Generate an interactive architecture for Horizontal vs Vertical Scaling in seconds.

Try it in Codelit →

scalinginfrastructuresystem designarchitecture

Horizontal vs Vertical Scaling: When to Scale Up vs Scale Out

March 28, 2026 6 min readBy Codelit Team Discussion

Horizontal vs Vertical Scaling: When to Scale Up vs Scale Out#

Your app is slow. Traffic is growing. Do you get a bigger server or add more servers? This decision shapes your entire architecture.

The Two Approaches#

Vertical Scaling (Scale Up)#

Make the server bigger — more CPU, RAM, faster SSD.

Before: 4 vCPU, 16GB RAM → After: 32 vCPU, 128GB RAM

Horizontal Scaling (Scale Out)#

Add more servers behind a load balancer.

Before: 1 server → After: 4 servers behind load balancer

Comparison#

Factor	Vertical	Horizontal
Simplicity	Simple (no code changes)	Complex (stateless design needed)
Cost curve	Exponential (2x CPU ≠ 2x price)	Linear (2x servers ≈ 2x price)
Ceiling	Hardware limit (~96 vCPU, 768GB)	No theoretical limit
Downtime	Server restart required	Zero downtime (rolling)
Failure	Single point of failure	Survives server failures
State	State lives on the server	State must be externalized
Best for	Databases, simple apps	Stateless APIs, web servers

When to Scale Vertically#

Database — PostgreSQL, MySQL scale vertically well (read replicas are separate)
Single-threaded workloads — faster CPU helps more than more CPUs
Quick fix — buy time before re-architecting for horizontal
Team < 5 — horizontal scaling adds operational complexity
Cost is low — going from 2 vCPU to 8 vCPU is cheap

Vertical Scaling on Cloud#

Provider	Max Instance	vCPU	RAM	Cost/mo
AWS	u-24tb1.metal	448	24TB	~$200K
Practical max	r6g.16xlarge	64	512GB	~$5K
Sweet spot	r6g.4xlarge	16	128GB	~$1.2K

Rule: If your workload fits on a 16-64 vCPU machine, vertical is simpler.

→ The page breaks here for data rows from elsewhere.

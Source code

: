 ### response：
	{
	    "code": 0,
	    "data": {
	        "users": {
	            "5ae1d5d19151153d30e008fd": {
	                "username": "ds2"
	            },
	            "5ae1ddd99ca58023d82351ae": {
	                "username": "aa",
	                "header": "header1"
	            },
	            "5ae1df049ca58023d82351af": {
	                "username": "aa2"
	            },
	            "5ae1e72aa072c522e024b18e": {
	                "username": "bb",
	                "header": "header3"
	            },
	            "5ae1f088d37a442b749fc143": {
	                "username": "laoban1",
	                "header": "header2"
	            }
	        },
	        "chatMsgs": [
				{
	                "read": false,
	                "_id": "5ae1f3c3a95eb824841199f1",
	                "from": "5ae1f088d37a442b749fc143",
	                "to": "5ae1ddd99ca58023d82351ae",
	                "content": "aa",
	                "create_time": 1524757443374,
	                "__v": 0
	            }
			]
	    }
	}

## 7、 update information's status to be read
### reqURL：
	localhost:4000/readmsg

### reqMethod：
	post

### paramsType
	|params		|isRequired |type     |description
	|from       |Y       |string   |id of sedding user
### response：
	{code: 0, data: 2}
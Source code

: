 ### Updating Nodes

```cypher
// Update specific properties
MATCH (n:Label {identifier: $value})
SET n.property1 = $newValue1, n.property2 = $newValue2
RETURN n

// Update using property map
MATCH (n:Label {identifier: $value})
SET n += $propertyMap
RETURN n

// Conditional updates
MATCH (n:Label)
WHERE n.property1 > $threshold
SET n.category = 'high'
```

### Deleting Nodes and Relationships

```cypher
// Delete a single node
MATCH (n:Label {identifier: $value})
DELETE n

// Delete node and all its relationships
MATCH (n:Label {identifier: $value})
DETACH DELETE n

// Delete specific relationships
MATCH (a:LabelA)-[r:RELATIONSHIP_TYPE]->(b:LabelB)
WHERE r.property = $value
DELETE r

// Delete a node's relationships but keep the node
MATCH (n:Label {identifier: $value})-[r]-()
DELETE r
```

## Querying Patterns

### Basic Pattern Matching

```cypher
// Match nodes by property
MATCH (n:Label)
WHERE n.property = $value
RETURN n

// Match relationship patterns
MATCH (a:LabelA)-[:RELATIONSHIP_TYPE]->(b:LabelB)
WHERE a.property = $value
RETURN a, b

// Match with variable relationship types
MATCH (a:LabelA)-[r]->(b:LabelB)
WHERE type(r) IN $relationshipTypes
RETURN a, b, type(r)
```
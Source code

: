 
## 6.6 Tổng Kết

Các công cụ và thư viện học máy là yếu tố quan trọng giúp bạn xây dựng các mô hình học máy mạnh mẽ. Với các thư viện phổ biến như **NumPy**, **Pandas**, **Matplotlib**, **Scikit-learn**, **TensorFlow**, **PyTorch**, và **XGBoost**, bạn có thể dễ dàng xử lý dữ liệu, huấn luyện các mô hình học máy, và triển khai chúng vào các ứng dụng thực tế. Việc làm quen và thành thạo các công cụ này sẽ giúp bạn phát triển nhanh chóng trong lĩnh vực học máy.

When to Scale Horizontally#

Stateless APIs — each request can go to any server
Web servers — static content, API endpoints
Workers — background job processors
Traffic is spiky — auto-scale up during peaks, down during troughs
High availability required — survive server failures

Making Your App Horizontally Scalable#

The key requirement: stateless servers.

❌ Stateful (can't scale horizontally):
  Server stores sessions in memory
  Server stores uploads in local filesystem
  Server caches in local memory

✓ Stateless (can scale horizontally):
  Sessions in Redis
  Files in S3
  Cache in Redis/Memcached
  Config from environment variables

Auto-Scaling Patterns#

Target Tracking#

Scale based on a metric target:

Target: CPU utilization = 60%
Current: 80% (2 instances)
Action: Add 1 instance → 3 instances → CPU drops to ~53%

Step Scaling#

Different actions at different thresholds:

CPU > 70% → add 1 instance
CPU > 85% → add 3 instances
CPU < 30% → remove 1 instance

Scheduled Scaling#

Predictable traffic patterns:

Mon-Fri 9am: scale to 10 instances
Sat-Sun: scale to 3 instances
Black Friday: scale to 50 instances

Scaling Metrics#

Metric	Scale On	Good For
CPU	> 60-70%	Compute-bound workloads
Request count	> threshold/sec	API servers
Queue depth	> N messages	Background workers
Response time	P95 > 200ms	Latency-sensitive APIs
Custom metric	Business-specific	ML inference, connections

Scaling Different Components#

Stateless API Servers → Horizontal#

Load Balancer → API Server 1 (auto-scaled)
              → API Server 2
              → API Server 3
All share: Redis (sessions), PostgreSQL (data), S3 (files)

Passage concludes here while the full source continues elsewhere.